Application locks up after getting `epollControl: does not exist` error

Summary

A multi-threaded program can cause an exception (epollControl: does not exist (No such file or directory)) inside the IO manager that leaves it in a broken state.

It appears to be a race condition occurring when threadWaitRead and closeFdWith are called simultaneously from different threads (I am not saying that this is a particularly good idea to do in the first place - but it can happen accidentally such as due to this bug in http-client).

Despite the original issue being caused by a third-party library, I still opted to open this issue as well because it is not obvious from the documentation that this is an expected failure mode. The closeFdWith documentation even explicitly states

Close a file descriptor in a concurrency-safe way

which clearly is not the case.

Steps to reproduce

I've managed to boil it down to the following reproducer depending on just the network and bytestring packages in addition to base.

What it does is:

Start a local TCP server in a new thread
From the main thread, repeatedly connect to and read from said server, while concurrently calling close on the socket.

I ran it with stack run, so it's compiled with optimizations enabled. Additionally, I passed the -N RTS flag to enable actual multi-threading. EDIT: It appears that with -N2 the reproducer locks up even faster (ran on a 12 core machine).
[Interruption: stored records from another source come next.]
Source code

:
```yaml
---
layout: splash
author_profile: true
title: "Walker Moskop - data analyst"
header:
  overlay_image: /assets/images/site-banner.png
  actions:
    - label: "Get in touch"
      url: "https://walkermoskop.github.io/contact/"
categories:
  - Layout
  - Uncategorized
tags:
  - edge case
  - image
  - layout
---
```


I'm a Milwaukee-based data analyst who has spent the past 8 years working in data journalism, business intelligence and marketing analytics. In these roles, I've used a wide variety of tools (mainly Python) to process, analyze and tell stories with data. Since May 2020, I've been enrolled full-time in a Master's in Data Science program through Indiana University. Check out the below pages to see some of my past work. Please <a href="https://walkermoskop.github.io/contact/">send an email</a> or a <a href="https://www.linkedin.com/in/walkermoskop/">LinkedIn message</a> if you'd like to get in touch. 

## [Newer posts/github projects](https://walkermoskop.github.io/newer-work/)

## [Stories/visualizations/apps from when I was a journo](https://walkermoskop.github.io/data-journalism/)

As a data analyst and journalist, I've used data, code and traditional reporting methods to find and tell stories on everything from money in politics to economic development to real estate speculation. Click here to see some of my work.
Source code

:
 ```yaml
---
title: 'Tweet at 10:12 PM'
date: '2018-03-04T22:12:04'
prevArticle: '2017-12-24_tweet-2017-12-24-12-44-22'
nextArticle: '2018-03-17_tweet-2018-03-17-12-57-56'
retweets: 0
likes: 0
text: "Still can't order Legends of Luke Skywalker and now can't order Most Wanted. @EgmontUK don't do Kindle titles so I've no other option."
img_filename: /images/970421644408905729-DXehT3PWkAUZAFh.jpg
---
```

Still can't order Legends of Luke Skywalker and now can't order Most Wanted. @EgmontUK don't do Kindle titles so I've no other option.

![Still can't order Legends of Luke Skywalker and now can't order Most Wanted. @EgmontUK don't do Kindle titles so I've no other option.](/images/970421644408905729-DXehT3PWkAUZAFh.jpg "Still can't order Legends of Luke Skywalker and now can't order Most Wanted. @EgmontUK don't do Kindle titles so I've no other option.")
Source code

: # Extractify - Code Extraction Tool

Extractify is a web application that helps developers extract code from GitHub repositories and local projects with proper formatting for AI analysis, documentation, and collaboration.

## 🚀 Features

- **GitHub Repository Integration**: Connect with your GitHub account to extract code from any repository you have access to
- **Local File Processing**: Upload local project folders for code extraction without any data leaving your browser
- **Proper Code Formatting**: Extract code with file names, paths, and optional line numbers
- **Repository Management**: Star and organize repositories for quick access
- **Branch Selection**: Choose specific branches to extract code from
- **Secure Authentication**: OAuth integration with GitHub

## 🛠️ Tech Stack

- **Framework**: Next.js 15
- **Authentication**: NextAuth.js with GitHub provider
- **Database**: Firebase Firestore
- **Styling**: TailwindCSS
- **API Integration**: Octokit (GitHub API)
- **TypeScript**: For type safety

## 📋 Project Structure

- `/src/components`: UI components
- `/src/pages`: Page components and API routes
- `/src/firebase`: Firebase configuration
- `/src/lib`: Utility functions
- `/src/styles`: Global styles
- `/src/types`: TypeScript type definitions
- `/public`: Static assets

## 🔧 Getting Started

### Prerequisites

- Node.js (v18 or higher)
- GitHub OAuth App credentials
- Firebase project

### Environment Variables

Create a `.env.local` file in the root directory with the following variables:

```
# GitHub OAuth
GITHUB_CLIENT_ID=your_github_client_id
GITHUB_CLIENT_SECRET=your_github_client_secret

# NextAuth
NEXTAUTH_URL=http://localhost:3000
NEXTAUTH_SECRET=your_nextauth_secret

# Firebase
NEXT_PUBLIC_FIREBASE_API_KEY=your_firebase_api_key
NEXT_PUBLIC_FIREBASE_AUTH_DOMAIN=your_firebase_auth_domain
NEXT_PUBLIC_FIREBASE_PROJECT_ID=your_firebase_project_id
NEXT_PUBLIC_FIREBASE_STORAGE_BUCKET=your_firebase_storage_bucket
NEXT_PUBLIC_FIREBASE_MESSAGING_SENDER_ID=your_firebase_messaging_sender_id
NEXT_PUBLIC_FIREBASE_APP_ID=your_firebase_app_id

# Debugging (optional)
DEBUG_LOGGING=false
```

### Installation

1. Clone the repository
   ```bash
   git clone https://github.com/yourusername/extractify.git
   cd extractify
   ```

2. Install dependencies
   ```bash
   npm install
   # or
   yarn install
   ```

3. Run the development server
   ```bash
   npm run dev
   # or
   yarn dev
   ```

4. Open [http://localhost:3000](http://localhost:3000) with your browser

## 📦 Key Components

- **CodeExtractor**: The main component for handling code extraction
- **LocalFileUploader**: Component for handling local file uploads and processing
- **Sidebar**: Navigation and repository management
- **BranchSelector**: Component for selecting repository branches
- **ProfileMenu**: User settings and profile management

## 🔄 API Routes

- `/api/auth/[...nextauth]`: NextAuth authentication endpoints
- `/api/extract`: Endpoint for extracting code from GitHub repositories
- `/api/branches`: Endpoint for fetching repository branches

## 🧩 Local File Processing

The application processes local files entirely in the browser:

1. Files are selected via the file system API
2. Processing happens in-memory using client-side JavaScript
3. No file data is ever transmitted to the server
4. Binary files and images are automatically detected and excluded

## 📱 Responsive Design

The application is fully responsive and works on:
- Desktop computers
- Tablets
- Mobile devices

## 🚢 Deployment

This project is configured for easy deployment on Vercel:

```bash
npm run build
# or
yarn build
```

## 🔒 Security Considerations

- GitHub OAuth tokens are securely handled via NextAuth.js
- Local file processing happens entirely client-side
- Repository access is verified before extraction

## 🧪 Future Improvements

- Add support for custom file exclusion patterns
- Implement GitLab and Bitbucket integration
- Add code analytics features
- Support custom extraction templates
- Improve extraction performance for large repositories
{-# LANGUAGE NumericUnderscores #-}
module Main where

import Control.Concurrent (forkIO, forkFinally, threadDelay)
import Control.Concurrent.MVar (MVar, newMVar, newEmptyMVar, putMVar, takeMVar)
import Control.Exception (SomeException, SomeAsyncException, Exception (..), catch, throwIO)
import Control.Monad (unless, forever)
import GHC.Conc.IO (closeFdWith)

import qualified Data.ByteString as BS
import qualified Network.Socket as Sock
import qualified Network.Socket.ByteString as SockBS

main :: IO ()
main = do
  serverReady <- newEmptyMVar
  forkIO (server serverReady `catch` \e -> putStrLn $ "Caught in server " <> show (e :: SomeException))
  takeMVar serverReady

  putStrLn "Local server ready"
  forever $ do
    let
      handler e
        | Just as <- fromException e = throwIO (as :: SomeAsyncException)
        | otherwise = putStrLn $ "Caught in client " <> show e

    reader `catch` handler

reader :: IO ()
reader = do
  putStrLn "Connecting reader"
  sock <- Sock.socket Sock.AF_INET Sock.Stream Sock.defaultProtocol
  Sock.connect sock (Sock.SockAddrInet 9999 $ Sock.tupleToHostAddress (127, 0, 0, 1))

  let
    drain = do
      msg <- SockBS.recv sock 1024
      unless (BS.null msg) drain

  readingBarrier <- newEmptyMVar
  forkIO $ do
    takeMVar readingBarrier
    Sock.close sock `catch` \e -> putStrLn $ "Caught in closer: " <> show (e :: SomeException)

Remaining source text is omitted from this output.